Wherever a line of the records contains "lstlisting", copy that line.

> Stored items from a collection:
____
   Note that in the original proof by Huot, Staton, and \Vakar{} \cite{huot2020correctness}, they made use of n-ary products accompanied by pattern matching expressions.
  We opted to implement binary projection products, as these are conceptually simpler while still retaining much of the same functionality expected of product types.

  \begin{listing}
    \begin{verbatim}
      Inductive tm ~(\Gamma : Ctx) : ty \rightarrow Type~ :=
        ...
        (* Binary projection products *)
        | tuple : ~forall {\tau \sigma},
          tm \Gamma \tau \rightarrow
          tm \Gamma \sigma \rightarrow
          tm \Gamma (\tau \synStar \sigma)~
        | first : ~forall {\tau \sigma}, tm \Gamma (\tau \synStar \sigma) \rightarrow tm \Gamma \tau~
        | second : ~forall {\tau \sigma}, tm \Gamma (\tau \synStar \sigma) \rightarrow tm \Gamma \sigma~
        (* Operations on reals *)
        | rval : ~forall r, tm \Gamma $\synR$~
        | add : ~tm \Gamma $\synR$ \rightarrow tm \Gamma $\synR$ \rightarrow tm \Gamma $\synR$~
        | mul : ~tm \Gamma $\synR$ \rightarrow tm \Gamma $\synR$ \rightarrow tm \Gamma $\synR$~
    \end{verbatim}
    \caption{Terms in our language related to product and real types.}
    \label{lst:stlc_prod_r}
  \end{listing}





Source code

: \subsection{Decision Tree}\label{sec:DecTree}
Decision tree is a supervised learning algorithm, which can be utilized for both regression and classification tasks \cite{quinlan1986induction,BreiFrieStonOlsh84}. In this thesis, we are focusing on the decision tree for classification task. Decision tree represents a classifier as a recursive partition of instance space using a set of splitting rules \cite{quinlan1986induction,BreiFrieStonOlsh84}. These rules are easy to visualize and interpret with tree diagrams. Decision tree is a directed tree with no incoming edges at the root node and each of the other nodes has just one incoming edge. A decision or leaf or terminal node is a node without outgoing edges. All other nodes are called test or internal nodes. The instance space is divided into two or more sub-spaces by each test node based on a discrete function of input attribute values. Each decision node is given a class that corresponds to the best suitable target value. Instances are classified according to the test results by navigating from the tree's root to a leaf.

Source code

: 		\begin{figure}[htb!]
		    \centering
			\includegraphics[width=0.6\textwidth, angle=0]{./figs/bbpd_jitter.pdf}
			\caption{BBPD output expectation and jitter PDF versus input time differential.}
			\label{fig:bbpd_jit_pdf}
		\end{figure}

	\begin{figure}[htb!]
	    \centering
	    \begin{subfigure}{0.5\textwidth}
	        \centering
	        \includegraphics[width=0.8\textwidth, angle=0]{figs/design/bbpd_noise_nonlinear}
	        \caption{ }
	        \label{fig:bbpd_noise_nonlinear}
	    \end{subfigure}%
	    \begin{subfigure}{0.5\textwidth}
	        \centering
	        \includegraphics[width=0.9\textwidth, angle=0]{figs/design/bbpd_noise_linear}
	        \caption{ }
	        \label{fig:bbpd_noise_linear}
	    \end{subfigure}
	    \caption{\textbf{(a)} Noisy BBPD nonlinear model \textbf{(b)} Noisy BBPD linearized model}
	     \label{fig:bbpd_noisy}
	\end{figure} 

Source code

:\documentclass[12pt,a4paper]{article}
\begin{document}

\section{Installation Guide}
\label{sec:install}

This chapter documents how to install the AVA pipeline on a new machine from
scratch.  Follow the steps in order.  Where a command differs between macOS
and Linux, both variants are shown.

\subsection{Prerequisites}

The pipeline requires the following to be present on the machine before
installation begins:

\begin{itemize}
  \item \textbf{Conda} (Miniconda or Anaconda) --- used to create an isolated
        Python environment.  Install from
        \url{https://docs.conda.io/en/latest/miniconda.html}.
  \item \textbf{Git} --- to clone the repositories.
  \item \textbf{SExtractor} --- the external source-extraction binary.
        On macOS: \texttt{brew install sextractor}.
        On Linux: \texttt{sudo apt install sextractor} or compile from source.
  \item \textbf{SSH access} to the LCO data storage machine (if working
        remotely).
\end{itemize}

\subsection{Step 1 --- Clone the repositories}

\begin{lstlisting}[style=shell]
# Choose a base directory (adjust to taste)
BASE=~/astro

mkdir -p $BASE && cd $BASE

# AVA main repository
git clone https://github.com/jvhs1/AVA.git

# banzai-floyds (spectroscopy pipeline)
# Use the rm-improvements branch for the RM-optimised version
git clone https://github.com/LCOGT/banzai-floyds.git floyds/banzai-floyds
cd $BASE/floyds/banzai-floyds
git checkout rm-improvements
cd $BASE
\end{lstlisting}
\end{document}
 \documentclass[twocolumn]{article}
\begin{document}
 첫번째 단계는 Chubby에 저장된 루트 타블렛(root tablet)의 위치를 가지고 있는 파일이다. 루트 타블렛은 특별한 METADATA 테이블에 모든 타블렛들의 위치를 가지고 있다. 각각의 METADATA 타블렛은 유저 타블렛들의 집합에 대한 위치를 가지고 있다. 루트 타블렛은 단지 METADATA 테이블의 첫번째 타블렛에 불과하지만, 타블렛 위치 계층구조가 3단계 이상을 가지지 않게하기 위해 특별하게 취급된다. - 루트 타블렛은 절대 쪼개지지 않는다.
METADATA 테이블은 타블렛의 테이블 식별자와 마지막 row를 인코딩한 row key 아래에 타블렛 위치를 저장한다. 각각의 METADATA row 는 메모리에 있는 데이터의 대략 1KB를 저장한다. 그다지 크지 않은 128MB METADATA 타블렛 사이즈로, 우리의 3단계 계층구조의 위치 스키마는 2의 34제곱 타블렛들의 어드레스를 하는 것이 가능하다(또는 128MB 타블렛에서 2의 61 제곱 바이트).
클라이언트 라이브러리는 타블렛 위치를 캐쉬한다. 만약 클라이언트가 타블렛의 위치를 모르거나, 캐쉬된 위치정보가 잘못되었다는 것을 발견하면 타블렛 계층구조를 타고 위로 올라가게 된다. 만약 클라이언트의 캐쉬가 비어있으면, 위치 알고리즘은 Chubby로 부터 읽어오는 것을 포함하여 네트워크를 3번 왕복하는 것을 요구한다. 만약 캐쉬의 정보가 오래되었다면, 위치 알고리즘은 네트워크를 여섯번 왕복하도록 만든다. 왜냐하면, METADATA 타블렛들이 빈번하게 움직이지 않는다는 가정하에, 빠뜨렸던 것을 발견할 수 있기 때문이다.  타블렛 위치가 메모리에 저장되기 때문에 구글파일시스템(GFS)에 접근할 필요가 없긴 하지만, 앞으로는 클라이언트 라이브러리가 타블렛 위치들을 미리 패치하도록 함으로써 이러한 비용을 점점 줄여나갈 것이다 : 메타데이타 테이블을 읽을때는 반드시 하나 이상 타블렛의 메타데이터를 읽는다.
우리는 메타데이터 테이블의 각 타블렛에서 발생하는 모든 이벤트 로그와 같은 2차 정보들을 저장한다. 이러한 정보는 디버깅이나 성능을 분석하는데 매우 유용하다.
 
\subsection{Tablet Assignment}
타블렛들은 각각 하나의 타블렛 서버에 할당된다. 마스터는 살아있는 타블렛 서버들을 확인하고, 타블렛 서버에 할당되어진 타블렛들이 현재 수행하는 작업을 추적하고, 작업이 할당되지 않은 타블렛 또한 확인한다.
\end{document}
____
> Task answer:
\begin{lstlisting}[style=shell]
\end{lstlisting}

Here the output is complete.